Facebook has denied that anything untoward has happened to 100 million user accounts after it was claimed that private details of one fifth of the site’s users had been made available in a downloadable file on Pirate Bay.
It was widely reported this morning that campaigners who wanted to highlight the “terrifying” privacy policies of Facebook had made the file – which contains the URL of every searchable Facebook user’s profiles, plus their names and unique ID – freely available online. In reality though, nothing of any great magnitude has happened to 20% of the Facebook population at all.
The list itself was ‘leaked’ to the site by Ron Bowles, an online security consultant, who reportedly used a simple piece of code to collect the data from the site. He told the BBC that he published the data to highlight privacy issues.
On Wednesday, the list was rapidly spreading across the internet being distributed and downloaded by more than 1,000 users according to the Beeb. The social networking company has hit back though.
“People who use Facebook own their information and have the right to share only what they want, with whom they want, and when they want,” a spokesman said.
“In this case, information that people have agreed to make public was collected by a single researcher and already exists in Google, Bing, other search engines, as well as on Facebook. No private data is available or has been compromised.”
He added: “It is similar to the white pages of the phone book, this is the information available to enable people to find each other, which is the reason people join Facebook.
“If someone does not want to be found, we also offer a number of controls to enable people not to appear in search on Facebook, in search engines, or share any information with applications.”
Simon Davies, of Privacy International, a campaign group, said: “Facebook should have anticipated this attack and put measures in place to prevent it,” he said.

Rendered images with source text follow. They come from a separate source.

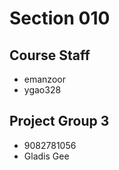 # Section 010

## Course Staff

   * emanzoor
   * ygao328

## Project Group 3

   * 9082781056
   * Gladis Gee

“It is inconceivable that a firm with hundreds of engineers couldn’t have imagined a trawl of this magnitude and there’s an argument to be heard that Facebook have acted with negligence.”
Did they really though? Overall, this sort of feels like a storm in a teacup – a great way for a security expert to get his name out there without doing that much in reality.
Clubbing together a bunch of ‘personal’ details in a file may have taken a little time but thus far there hasn’t been any reports of anything untoward happening to the supposedly private details leaked in the document.
If someone it outraged by all this; just sort your privacy settings out and you’ll be fine.